> **What is needed**
Report only the number of lines in the records that contain the word "first".

Extracted data entries:
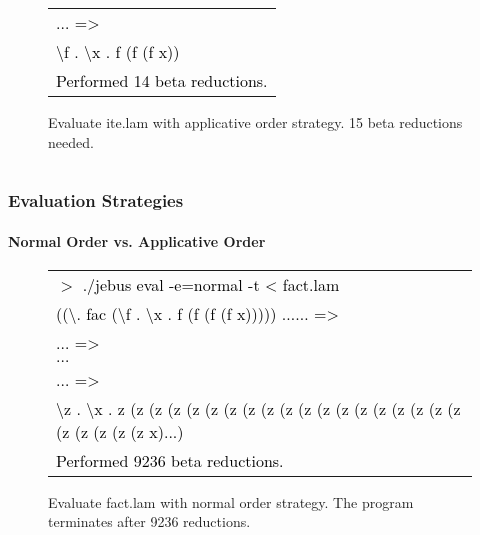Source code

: \documentclass[xcolor=table]{beamer}
\begin{document}
\begin{frame}
\begin{block}
{\begin{columns}[T]
\begin{column}[T]{6cm}
\begin{figure}[h!]
\begin{footnotesize}
\begin{tabular}{l}
			      \textcolor{black}{$\ldots$ =>} \\
			      \textcolor{black}{\textbackslash f . \textbackslash x . f (f (f x))} \\
			      \textcolor{black}{Performed 14 beta reductions.} \\
			      \end{tabular}	
			  \end{footnotesize}			  
			  \caption{Evaluate ite.lam with applicative order strategy. 15 beta reductions needed.}
		 \end{figure}	          
     \end{column}
     \end{columns}
}

\end{block}
\end{frame}


\begin{frame}
\frametitle{Evaluation Strategies}
\framesubtitle{Normal Order vs. Applicative Order}
\begin{block}{
          \begin{figure}[h!]
				 \begin{footnotesize}
				 \begin{tabular}{l}
				 \textcolor{black}{
			      $>$ ./jebus eval -e=normal -t < fact.lam} \\
			      \textcolor{black}{((\textbackslash . fac (\textbackslash f . \textbackslash x . f (f (f (f x))))) $\ldots \ldots$ =>} \\ 
			      \textcolor{black}{$\ldots$ =>} \\
				  \textcolor{black}{$\ldots$} \\
			      \textcolor{black}{$\ldots$ =>} \\
			      \textcolor{black}{\textbackslash z . \textbackslash x . z (z (z (z (z (z (z (z (z (z (z (z (z (z (z (z (z (z (z (z (z (z (z (z x)...)} \\
			      \textcolor{black}{Performed 9236 beta reductions.} \\
			      \end{tabular}	
				 \end{footnotesize}
			  \caption{Evaluate fact.lam with normal order strategy. The program terminates after 9236 reductions.}
		 \end{figure}    
}

\end{block}
\end{frame}
\end{document}
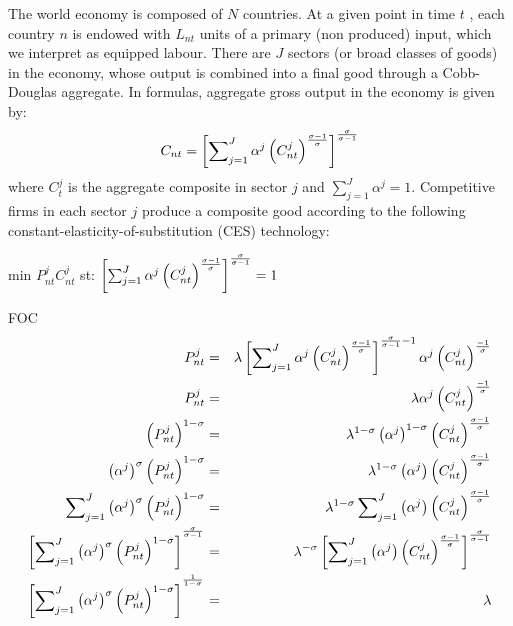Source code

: \documentclass{article}
\begin{document}
The world economy is composed of $N$ countries. At a given point in time $t$%
, each country $n$ is endowed with $L_{nt}$ units of a primary (non
produced) input, which we interpret as equipped labour. There are $J$
sectors (or broad classes of goods) in the economy, whose output is combined
into a final good through a Cobb-Douglas aggregate. In formulas, aggregate
gross output in the economy is given by: 
\begin{equation}
C_{nt}=\left[ \sum\nolimits_{j=1}^{J}\alpha ^{j}\left( C_{nt}^{j}\right) ^{%
\frac{\sigma -1}{\sigma }}\right] ^{\frac{\sigma }{\sigma -1}}
\label{aggregate}
\end{equation}%
where $C_{t}^{j}$ is the aggregate composite in sector $j$ and $%
\sum_{j=1}^{J}\alpha ^{j}=1$. Competitive firms in each sector $j$ produce a
composite good according to the following
constant-elasticity-of-substitution (CES) technology: 

\bigskip min $P_{nt}^{j}C_{nt}^{j}$ st: $\left[ \sum\nolimits_{j=1}^{J}%
\alpha ^{j}\left( C_{nt}^{j}\right) ^{\frac{\sigma -1}{\sigma }}\right] ^{%
\frac{\sigma }{\sigma -1}}=1$

\bigskip FOC%
\begin{eqnarray*}
P_{nt}^{j} &=&\lambda \left[ \sum\nolimits_{j=1}^{J}\alpha ^{j}\left(
C_{nt}^{j}\right) ^{\frac{\sigma -1}{\sigma }}\right] ^{\frac{\sigma }{%
\sigma -1}-1}\alpha ^{j}\left( C_{nt}^{j}\right) ^{\frac{-1}{\sigma }} \\
P_{nt}^{j} &=&\lambda \alpha ^{j}\left( C_{nt}^{j}\right) ^{\frac{-1}{\sigma 
}} \\
\left( P_{nt}^{j}\right) ^{1-\sigma } &=&\lambda ^{1-\sigma }\left( \alpha
^{j}\right) ^{1-\sigma }\left( C_{nt}^{j}\right) ^{\frac{\sigma -1}{\sigma }}
\\
\left( \alpha ^{j}\right) ^{\sigma }\left( P_{nt}^{j}\right) ^{1-\sigma }
&=&\lambda ^{1-\sigma }\left( \alpha ^{j}\right) \left( C_{nt}^{j}\right) ^{%
\frac{\sigma -1}{\sigma }} \\
\sum\nolimits_{j=1}^{J}\left( \alpha ^{j}\right) ^{\sigma }\left(
P_{nt}^{j}\right) ^{1-\sigma } &=&\lambda ^{1-\sigma
}\sum\nolimits_{j=1}^{J}\left( \alpha ^{j}\right) \left( C_{nt}^{j}\right) ^{%
\frac{\sigma -1}{\sigma }} \\
\left[ \sum\nolimits_{j=1}^{J}\left( \alpha ^{j}\right) ^{\sigma }\left(
P_{nt}^{j}\right) ^{1-\sigma }\right] ^{^{\frac{\sigma }{\sigma -1}}}
&=&\lambda ^{-\sigma }\left[ \sum\nolimits_{j=1}^{J}\left( \alpha
^{j}\right) \left( C_{nt}^{j}\right) ^{\frac{\sigma -1}{\sigma }}\right] ^{%
\frac{\sigma }{\sigma -1}} \\
\left[ \sum\nolimits_{j=1}^{J}\left( \alpha ^{j}\right) ^{\sigma }\left(
P_{nt}^{j}\right) ^{1-\sigma }\right] ^{^{\frac{1}{1-\sigma }}} &=&\lambda 
\end{eqnarray*}
\end{document}
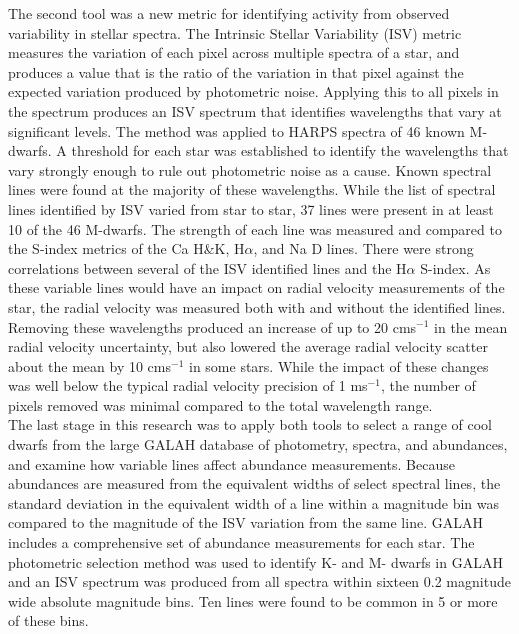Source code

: The second tool was a new metric for identifying activity from observed variability in stellar spectra. The Intrinsic Stellar Variability (ISV) metric measures the variation of each pixel across multiple spectra of a star, and produces a value that is the ratio of the variation in that pixel against the expected variation produced by photometric noise. Applying this to all pixels in the spectrum produces an ISV spectrum that identifies wavelengths that vary at significant levels. The method was applied to HARPS spectra of 46 known M-dwarfs. A threshold for each star was established to identify the wavelengths that vary strongly enough to rule out photometric noise as a cause. Known spectral lines were found at the majority of these wavelengths. While the list of spectral lines identified by ISV varied from star to star, 37 lines were present in at least 10 of the 46 M-dwarfs. The strength of each line was measured and compared to the S-index metrics of the Ca H\&K, H$\alpha$, and Na D lines. There were strong correlations between several of the ISV identified lines and the H$\alpha$ S-index. As these variable lines would have an impact on radial velocity measurements of the star, the radial velocity was measured both with and without the identified lines. Removing these wavelengths produced an increase of up to 20 cms$^{-1}$ in the mean radial velocity uncertainty, but also lowered the average radial velocity scatter about the mean by 10 cms$^{-1}$ in some stars. While the impact of these changes was well below the typical radial velocity precision of 1 ms$^{-1}$, the number of pixels removed was minimal compared to the total wavelength range.\\

The last stage in this research was to apply both tools to select a range of cool dwarfs from the large GALAH database of photometry, spectra, and abundances, and examine how variable lines affect abundance measurements. Because abundances are measured from the equivalent widths of select spectral lines, the standard deviation in the equivalent width of a line within a magnitude bin was compared to the magnitude of the ISV variation from the same line. GALAH includes a comprehensive set of abundance measurements for each star. The photometric selection method was used to identify K- and M- dwarfs in GALAH and an ISV spectrum was produced from all spectra within sixteen 0.2 magnitude wide absolute magnitude bins. Ten lines were found to be common in 5 or more of these bins. \\

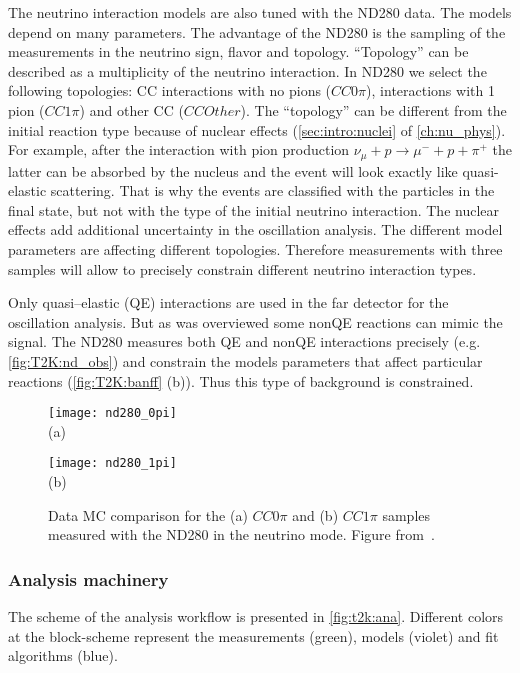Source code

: \documentclass[../main.tex]{subfiles}
\begin{document}
The neutrino interaction models are also tuned with the ND280 data. The models depend on many parameters. The advantage of the ND280 is the sampling of the measurements in the neutrino sign, flavor and topology. ``Topology'' can be described as a multiplicity of the neutrino interaction. In ND280 we select the following topologies: CC interactions with no pions ($CC0\pi$), interactions with 1 pion ($CC1\pi$) and other CC ($CCOther$). The ``topology'' can be different from the initial reaction type because of nuclear effects (\autoref{sec:intro:nuclei} of \autoref{ch:nu_phys}). For example, after the interaction with pion production $\nu_\mu+p\to\mu^-+p+\pi^+$ the latter can be absorbed by the nucleus and the event will look exactly like quasi-elastic scattering. That is why the events are classified with the particles in the final state, but not with the type of the initial neutrino interaction. The nuclear effects add additional uncertainty in the oscillation analysis. The different model parameters are affecting different topologies. Therefore measurements with three samples will allow to precisely constrain different neutrino interaction types.

Only quasi--elastic (QE) interactions are used in the far detector for the oscillation analysis. But as was overviewed some nonQE reactions can mimic the signal. The ND280 measures both QE and nonQE interactions precisely (e.g. \autoref{fig:T2K:nd_obs}) and constrain the models parameters that affect particular reactions (\autoref{fig:T2K:banff} (b)). Thus this type of background is constrained.

\begin{figure}[!ht]
  \centering
  \begin{minipage}{0.49\linewidth}
    \centering
    \texttt{[image: nd280\_0pi]} \\ (a)
  \end{minipage}
  \begin{minipage}{0.49\linewidth}
    \centering
    \texttt{[image: nd280\_1pi]} \\ (b)
  \end{minipage}
    \caption{Data MC comparison for the (a) $CC0\pi$ and (b) $CC1\pi$ samples measured with the ND280 in the neutrino mode. Figure from~\cite{Abe2017}.}
    \label{fig:T2K:nd_obs}
\end{figure}

\subsubsection{Analysis machinery}
The scheme of the analysis workflow is presented in \autoref{fig:t2k:ana}. Different colors at the block-scheme represent the measurements (green), models (violet) and fit algorithms (blue).
\end{document}
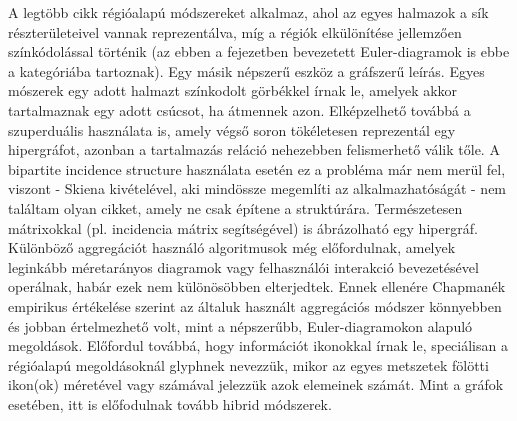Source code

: A legtöbb cikk régióalapú módszereket alkalmaz, ahol az egyes halmazok a sík részterületeivel vannak reprezentálva, míg a régiók elkülönítése jellemzően színkódolással történik\cite{eulerape, euler_polygon_article, simonetto_undrawable} (az ebben a fejezetben bevezetett Euler-diagramok is ebbe a kategóriába tartoznak). Egy másik népszerű eszköz a gráfszerű leírás. Egyes mószerek egy adott halmazt színkodolt görbékkel írnak le, amelyek akkor tartalmaznak egy adott csúcsot, ha átmennek azon\cite{linesets}. Elképzelhető továbbá a szuperduális használata is, amely végső soron tökéletesen reprezentál egy hipergráfot, azonban a tartalmazás reláció nehezebben felismerhető válik tőle. A bipartite incidence structure használata esetén ez a probléma már nem merül fel, viszont - Skiena kivételével, aki mindössze megemlíti az alkalmazhatóságát\cite{bpis_vis} - nem találtam olyan cikket, amely ne csak építene a struktúrára. Természetesen mátrixokkal (pl. incidencia mátrix segítségével) is ábrázolható egy hipergráf. Különböző aggregációt használó algoritmusok még előfordulnak, amelyek leginkább méretarányos diagramok vagy felhasználói interakció bevezetésével operálnak\cite{wellmatched_important, interactive_sets}, habár ezek nem különösöbben elterjedtek. Ennek ellenére Chapmanék empirikus értékelése szerint az általuk használt aggregációs módszer könnyebben és jobban értelmezhető volt, mint a népszerűbb, Euler-diagramokon alapuló megoldások\cite{wellmatched_important}. Előfordul továbbá, hogy információt ikonokkal írnak le, speciálisan a régióalapú megoldásoknál glyphnek nevezzük, mikor az egyes metszetek fölötti ikon(ok) méretével vagy számával jelezzük azok elemeinek számát. Mint a gráfok esetében, itt is előfodulnak tovább hibrid módszerek.



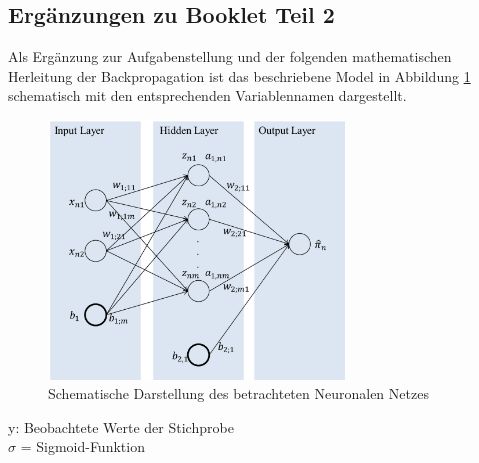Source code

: \subsection{Ergänzungen zu Booklet Teil 2} \label{app:ergaenzung_booklet_2}
Als Ergänzung zur Aufgabenstellung und der folgenden mathematischen Herleitung der Backpropagation ist das beschriebene Model in Abbildung \ref{fig:nn_schema} schematisch mit den entsprechenden Variablennamen dargestellt.
\begin{figure}[H]
	\centering
	\includegraphics[width = 0.7\textwidth]{Bilder/neuralNetwork.png}
	\caption{Schematische Darstellung des betrachteten Neuronalen Netzes}
	\label{fig:nn_schema}
\end{figure}
y: Beobachtete Werte der Stichprobe\\
$\sigma$ = Sigmoid-Funktion\\
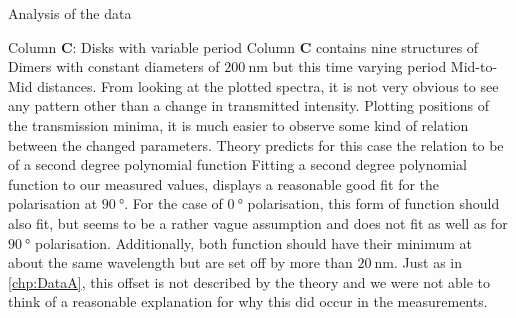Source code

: \documentclass[pdftex, a4paper,11pt, twoside, UKenglish]{report}
\begin{document}
\begin{chapter}{Analysis of the data}
    \newpage
    \begin{section}{Column \textbf{C}: Disks with variable period}
      \label{chp:DataC}
      Column \textbf{C} contains nine structures of Dimers with constant
      diameters of $\SI{200}{\nano\meter}$ but this time varying period
      Mid-to-Mid distances.
      From looking at the plotted spectra, it is not very obvious to see any
      pattern other than a change in transmitted intensity.
      Plotting positions of the transmission minima, it is much easier to
      observe some kind of relation between the changed parameters.\newline
      Theory predicts for this case the relation to be of a second degree 
      polynomial function
      Fitting a second degree polynomial function to our measured values, 
      displays a reasonable good fit for the polarisation at $\SI{90}{\degree}$.
      For the case of $\SI{0}{\degree}$ polarisation, this form of function
      should also fit, but seems to be a rather vague assumption and does not
      fit as well as for $\SI{90}{\degree}$ polarisation.
      Additionally, both function should have their minimum at about the same
      wavelength but are set off by more than $\SI{20}{\nano\meter}$.
      Just as in \cref{chp:DataA}, this offset is not described by the theory
      and we were not able to think of a reasonable explanation for why this
      did occur in the measurements.
      
      

\end{section}
\end{chapter}
\end{document}
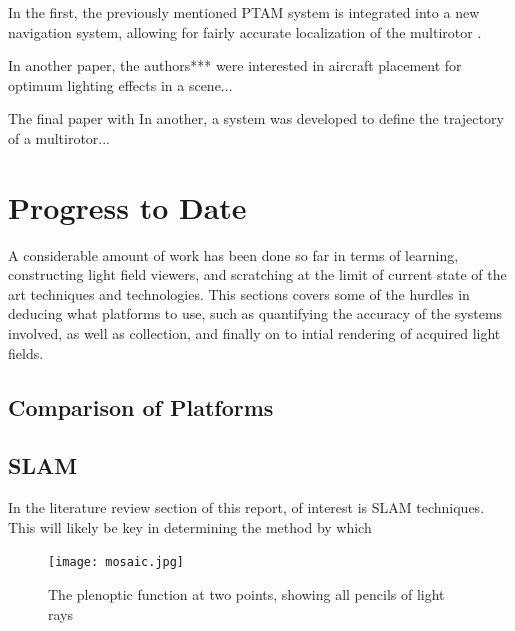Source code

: \documentclass[12pt]{report}
\begin{document}
In the first, the previously mentioned PTAM system is integrated into a new navigation system, allowing for fairly accurate localization of the multirotor \cite{Engel12}.

In another paper, the authors*** were interested in aircraft placement for optimum lighting effects in a scene... \cite{Srikanth14}

The final paper with In another, a system was developed to define the trajectory of a multirotor... \cite{Roberts16}



\chapter*{Progress to Date}
A considerable amount of work has been done so far in terms of learning, constructing light field viewers, and scratching at the limit of current state of the art techniques and technologies. This sections covers some of the hurdles in deducing what platforms to use, such as quantifying the accuracy of the systems involved, as well as collection, and finally on to intial rendering of acquired light fields.
\section*{Comparison of Platforms}
\section*{SLAM}
In the literature review section of this report, of interest is SLAM techniques. This will likely be key in determining the method by which 

\begin{figure}[!ht]
	\centering
	\texttt{[image: mosaic.jpg]}
	\caption{The plenoptic function at two points, showing all pencils of light rays \cite{Adelson91}}
	\label{fig:parameterization_visual}
\end{figure}
\end{document}
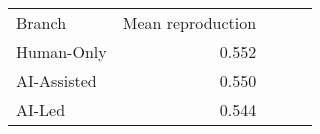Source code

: \begin{tabular}{lrrrr}
\hline\hline
Branch & Mean reproduction \\
Human-Only & 0.552 \\
AI-Assisted & 0.550 \\
AI-Led & 0.544 \\
\hline\hline
\end{tabular}
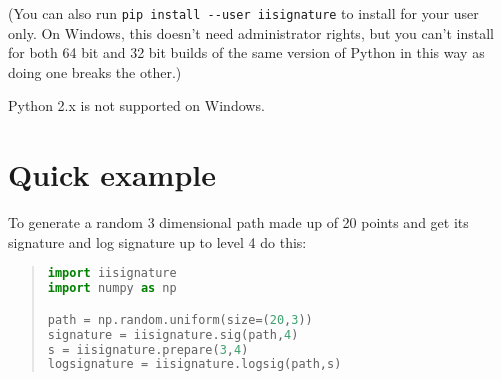 \documentclass[a4paper]{extarticle}
\begin{document}
{\small (You can also run \verb|pip install --user iisignature| to install for your user only. On Windows, this doesn't need administrator rights, but you can't install for both 64 bit and 32 bit builds of the same version of Python in this way as doing one breaks the other.)}

Python 2.x is not supported on Windows.



\newpage
\section{Quick example}
To generate a random 3 dimensional path made up of 20 points and get its signature and log signature up to level 4 do this:
\begin{quotation}
\begin{lstlisting}[frame=single,language=Python,keywordstyle=\bf]
import iisignature
import numpy as np

path = np.random.uniform(size=(20,3))
signature = iisignature.sig(path,4)
s = iisignature.prepare(3,4)
logsignature = iisignature.logsig(path,s)
\end{lstlisting}
\end{quotation}
\end{document}
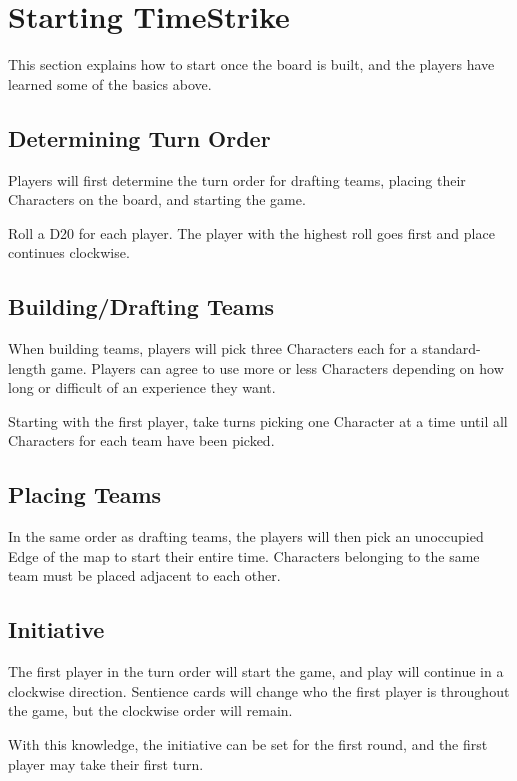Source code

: \documentclass[../main.tex]{subfiles}
\begin{document}
\section{Starting TimeStrike}
This section explains how to start once the board is built, and the players have learned some of the basics above. 

\subsection{Determining Turn Order}
Players will first determine the turn order for drafting teams, placing their Characters on the board, and starting the game. 

Roll a D20 for each player. The player with the highest roll goes first and place continues clockwise. 

\subsection{Building/Drafting Teams}
When building teams, players will pick three Characters each for a standard-length game. Players can agree to use more or less Characters depending on how long or difficult of an experience they want. 

Starting with the first player, take turns picking one Character at a time until all Characters for each team have been picked. 

\subsection{Placing Teams}
In the same order as drafting teams, the players will then pick an unoccupied Edge of the map to start their entire time. Characters belonging to the same team must be placed adjacent to each other. 

\subsection{Initiative}
The first player in the turn order will start the game, and play will continue in a clockwise direction. Sentience cards will change who the first player is throughout the game, but the clockwise order will remain. 

With this knowledge, the initiative can be set for the first round, and the first player may take their first turn. 

\clearpage
\end{document}
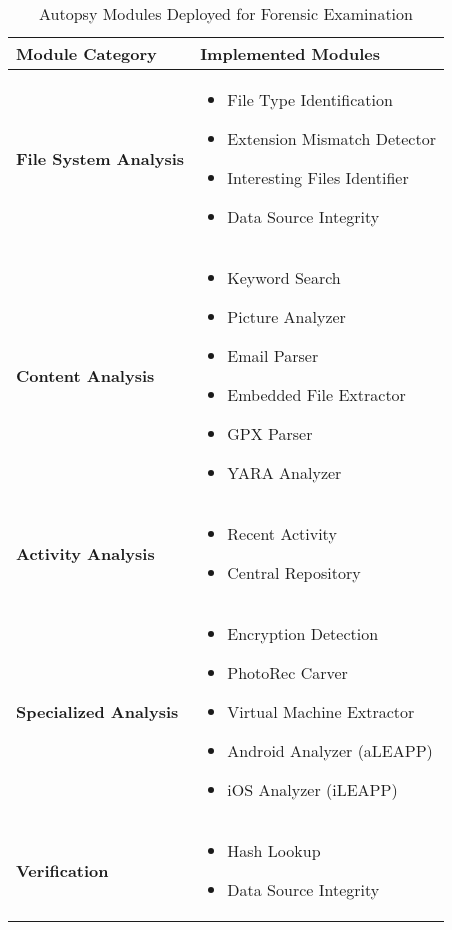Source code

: \begin{table}[h]
\centering
\begin{tabular}{|p{5cm}|p{10cm}|}
\hline
\textbf{Module Category} & \textbf{Implemented Modules} \\
\hline
\textbf{File System Analysis} & 
\begin{itemize}
    \item File Type Identification
    \item Extension Mismatch Detector
    \item Interesting Files Identifier
    \item Data Source Integrity
\end{itemize} \\
\hline
\textbf{Content Analysis} & 
\begin{itemize}
    \item Keyword Search
    \item Picture Analyzer
    \item Email Parser
    \item Embedded File Extractor
    \item GPX Parser
    \item YARA Analyzer
\end{itemize} \\
\hline
\textbf{Activity Analysis} & 
\begin{itemize}
    \item Recent Activity
    \item Central Repository
\end{itemize} \\
\hline
\textbf{Specialized Analysis} & 
\begin{itemize}
    \item Encryption Detection
    \item PhotoRec Carver
    \item Virtual Machine Extractor
    \item Android Analyzer (aLEAPP)
    \item iOS Analyzer (iLEAPP)
\end{itemize} \\
\hline
\textbf{Verification} & 
\begin{itemize}
    \item Hash Lookup
    \item Data Source Integrity
\end{itemize} \\
\hline
\end{tabular}
\caption{Autopsy Modules Deployed for Forensic Examination}
\label{tab:autopsy_modules}
\end{table}

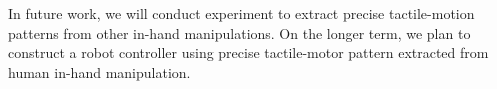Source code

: \documentclass[letterpaper, 10 pt, conference]{IEEEtran}  %
\begin{document}
In future work, we will conduct experiment to extract precise tactile-motion patterns from other in-hand manipulations. On the longer term, we plan to construct a robot controller using precise tactile-motor pattern extracted from human in-hand manipulation.
\addtolength{\textheight}{-12cm}   %








%

\end{document}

> **Output below**
6